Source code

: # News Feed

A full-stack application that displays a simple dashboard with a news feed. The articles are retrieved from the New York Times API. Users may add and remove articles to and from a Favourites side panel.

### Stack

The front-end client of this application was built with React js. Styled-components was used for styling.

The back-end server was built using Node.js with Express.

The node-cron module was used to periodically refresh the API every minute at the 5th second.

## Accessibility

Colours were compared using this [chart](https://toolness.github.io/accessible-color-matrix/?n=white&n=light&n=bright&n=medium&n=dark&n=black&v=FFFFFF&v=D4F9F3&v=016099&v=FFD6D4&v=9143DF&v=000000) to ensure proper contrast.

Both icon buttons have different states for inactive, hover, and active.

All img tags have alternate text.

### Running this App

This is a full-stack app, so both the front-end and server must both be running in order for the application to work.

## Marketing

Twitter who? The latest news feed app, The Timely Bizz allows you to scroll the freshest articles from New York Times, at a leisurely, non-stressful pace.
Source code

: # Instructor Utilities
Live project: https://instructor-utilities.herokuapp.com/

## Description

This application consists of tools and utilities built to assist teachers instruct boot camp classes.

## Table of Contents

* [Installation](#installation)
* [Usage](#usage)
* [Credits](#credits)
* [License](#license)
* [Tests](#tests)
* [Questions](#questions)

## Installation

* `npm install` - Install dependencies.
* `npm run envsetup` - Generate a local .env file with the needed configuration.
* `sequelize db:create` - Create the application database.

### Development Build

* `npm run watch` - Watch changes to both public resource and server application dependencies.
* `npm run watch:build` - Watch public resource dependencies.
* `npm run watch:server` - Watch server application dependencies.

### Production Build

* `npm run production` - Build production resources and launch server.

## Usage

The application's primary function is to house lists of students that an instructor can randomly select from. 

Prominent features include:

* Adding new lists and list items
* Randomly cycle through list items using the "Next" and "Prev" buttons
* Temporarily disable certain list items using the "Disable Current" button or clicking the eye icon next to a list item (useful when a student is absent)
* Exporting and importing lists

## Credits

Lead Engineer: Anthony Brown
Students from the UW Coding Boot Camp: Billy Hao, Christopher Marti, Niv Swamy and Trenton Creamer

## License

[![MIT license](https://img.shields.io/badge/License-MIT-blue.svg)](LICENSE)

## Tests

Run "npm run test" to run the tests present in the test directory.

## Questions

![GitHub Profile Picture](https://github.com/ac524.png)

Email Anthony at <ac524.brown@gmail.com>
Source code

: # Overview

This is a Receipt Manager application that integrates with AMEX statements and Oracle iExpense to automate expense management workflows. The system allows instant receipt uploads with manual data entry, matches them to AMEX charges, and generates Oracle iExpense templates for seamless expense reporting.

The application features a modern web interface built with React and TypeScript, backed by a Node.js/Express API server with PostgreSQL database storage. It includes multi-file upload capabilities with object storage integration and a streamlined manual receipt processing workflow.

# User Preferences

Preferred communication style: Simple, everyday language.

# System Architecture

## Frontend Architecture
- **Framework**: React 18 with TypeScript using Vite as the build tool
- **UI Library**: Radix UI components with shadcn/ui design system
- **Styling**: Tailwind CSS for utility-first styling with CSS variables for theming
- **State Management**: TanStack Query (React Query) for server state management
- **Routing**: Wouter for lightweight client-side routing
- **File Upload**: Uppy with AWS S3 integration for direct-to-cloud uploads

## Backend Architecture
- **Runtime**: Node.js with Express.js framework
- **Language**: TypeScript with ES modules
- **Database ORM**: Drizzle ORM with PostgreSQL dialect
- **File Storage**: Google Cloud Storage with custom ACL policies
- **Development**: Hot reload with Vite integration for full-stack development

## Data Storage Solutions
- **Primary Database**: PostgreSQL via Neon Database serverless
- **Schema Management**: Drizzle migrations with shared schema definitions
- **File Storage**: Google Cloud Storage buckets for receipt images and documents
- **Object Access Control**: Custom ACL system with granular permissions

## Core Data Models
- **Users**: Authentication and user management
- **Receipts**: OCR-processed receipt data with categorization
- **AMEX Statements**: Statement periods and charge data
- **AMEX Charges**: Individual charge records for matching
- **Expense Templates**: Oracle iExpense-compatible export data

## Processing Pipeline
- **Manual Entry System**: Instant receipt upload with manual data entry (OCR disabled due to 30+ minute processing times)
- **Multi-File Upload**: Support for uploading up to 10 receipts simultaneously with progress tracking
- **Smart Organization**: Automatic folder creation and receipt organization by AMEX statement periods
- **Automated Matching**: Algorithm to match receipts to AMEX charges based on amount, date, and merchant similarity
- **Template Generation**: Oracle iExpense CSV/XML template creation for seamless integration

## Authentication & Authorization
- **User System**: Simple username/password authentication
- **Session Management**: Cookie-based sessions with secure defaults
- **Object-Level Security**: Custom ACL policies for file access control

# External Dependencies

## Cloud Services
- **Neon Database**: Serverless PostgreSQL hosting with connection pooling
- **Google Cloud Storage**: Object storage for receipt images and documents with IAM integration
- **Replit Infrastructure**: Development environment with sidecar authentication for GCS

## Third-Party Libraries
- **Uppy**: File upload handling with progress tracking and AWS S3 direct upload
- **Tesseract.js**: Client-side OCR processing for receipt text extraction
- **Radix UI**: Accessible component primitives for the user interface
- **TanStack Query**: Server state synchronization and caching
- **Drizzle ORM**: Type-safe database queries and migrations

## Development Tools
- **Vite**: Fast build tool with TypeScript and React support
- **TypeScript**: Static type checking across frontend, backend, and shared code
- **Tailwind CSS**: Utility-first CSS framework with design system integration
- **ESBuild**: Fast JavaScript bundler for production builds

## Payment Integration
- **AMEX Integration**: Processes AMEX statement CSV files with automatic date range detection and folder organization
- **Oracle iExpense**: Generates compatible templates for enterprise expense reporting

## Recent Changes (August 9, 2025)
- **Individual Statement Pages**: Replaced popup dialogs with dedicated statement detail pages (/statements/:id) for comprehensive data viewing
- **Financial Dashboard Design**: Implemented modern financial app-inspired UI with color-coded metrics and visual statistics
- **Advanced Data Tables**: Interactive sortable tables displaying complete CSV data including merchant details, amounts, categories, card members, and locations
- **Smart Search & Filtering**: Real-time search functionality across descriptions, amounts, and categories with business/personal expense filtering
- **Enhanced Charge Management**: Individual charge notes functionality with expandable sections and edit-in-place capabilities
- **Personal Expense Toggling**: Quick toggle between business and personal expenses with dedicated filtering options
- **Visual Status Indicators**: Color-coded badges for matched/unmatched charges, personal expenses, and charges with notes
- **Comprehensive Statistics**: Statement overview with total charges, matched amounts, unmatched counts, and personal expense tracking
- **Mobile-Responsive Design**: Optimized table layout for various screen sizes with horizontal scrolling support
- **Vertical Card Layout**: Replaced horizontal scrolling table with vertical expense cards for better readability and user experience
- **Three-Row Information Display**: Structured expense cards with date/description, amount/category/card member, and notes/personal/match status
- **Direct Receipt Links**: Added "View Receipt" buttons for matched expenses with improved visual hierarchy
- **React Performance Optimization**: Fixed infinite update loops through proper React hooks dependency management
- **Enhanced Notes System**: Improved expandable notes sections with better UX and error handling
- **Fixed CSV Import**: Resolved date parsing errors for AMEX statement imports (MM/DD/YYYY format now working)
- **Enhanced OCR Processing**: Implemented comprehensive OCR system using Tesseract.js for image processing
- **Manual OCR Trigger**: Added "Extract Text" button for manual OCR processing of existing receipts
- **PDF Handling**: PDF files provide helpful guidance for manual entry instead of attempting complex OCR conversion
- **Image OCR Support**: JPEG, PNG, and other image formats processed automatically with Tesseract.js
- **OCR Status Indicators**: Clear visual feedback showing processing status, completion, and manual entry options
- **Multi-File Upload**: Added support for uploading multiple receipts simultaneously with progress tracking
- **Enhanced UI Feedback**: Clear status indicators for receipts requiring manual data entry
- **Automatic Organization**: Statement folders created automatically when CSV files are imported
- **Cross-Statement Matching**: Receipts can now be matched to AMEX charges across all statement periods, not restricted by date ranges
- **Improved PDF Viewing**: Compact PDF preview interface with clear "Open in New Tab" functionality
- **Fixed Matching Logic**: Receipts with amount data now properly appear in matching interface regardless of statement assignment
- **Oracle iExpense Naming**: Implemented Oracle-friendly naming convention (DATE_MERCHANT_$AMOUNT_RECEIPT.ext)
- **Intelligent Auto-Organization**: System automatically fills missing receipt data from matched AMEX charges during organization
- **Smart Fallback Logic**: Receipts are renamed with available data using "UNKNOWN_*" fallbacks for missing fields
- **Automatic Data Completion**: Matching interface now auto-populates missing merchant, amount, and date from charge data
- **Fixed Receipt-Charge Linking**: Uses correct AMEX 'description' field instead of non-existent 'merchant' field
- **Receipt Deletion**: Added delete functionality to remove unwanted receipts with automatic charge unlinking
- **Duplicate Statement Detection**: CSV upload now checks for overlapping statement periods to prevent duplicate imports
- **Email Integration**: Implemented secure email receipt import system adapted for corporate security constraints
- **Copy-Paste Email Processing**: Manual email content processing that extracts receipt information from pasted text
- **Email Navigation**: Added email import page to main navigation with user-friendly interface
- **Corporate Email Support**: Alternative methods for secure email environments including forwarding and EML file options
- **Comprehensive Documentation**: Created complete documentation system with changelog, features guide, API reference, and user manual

- _WHAT THE EXERCISE ASKS_
Write down exactly the span of lines above from the one containing "- **Enhanced Notes" to the one containing "- **Fixed CSV", both ends included.

- _ANSWER AREA_
- **Enhanced Notes System**: Improved expandable notes sections with better UX and error handling
- **Fixed CSV Import**: Resolved date parsing errors for AMEX statement imports (MM/DD/YYYY format now working)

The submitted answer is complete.